*Exercise aim:* Look through the entries that follow and count the lines with the word "BaseModel". The reply is that number alone.

*Records:*
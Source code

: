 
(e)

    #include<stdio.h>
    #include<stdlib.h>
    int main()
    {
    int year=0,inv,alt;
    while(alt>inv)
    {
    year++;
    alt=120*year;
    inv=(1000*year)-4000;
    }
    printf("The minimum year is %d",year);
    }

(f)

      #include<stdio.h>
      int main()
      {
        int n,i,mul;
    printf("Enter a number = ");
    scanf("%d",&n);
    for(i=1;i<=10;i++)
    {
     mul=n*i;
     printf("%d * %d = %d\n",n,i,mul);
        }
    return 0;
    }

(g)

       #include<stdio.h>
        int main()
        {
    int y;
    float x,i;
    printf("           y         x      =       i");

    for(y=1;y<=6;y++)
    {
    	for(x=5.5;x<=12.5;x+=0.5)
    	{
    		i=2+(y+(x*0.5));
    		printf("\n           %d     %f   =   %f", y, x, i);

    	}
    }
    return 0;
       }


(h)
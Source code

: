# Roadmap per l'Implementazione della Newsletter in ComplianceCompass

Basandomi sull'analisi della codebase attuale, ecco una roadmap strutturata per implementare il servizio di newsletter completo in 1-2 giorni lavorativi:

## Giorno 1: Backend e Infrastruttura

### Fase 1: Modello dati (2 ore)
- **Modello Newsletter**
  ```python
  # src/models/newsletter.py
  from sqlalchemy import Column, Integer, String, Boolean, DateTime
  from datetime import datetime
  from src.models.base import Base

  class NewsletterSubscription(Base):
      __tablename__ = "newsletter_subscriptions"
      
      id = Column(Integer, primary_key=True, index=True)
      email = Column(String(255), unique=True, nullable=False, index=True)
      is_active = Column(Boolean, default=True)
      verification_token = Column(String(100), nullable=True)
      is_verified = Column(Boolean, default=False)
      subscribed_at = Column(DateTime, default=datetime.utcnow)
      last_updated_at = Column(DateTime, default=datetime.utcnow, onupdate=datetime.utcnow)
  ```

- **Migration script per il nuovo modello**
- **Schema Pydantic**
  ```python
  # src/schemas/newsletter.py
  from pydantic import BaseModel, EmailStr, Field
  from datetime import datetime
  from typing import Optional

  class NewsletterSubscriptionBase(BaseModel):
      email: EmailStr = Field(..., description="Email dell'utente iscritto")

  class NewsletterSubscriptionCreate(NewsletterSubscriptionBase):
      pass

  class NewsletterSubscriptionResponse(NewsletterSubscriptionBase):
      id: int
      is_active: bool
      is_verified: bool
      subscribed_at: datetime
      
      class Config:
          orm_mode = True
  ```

*Output below:* 2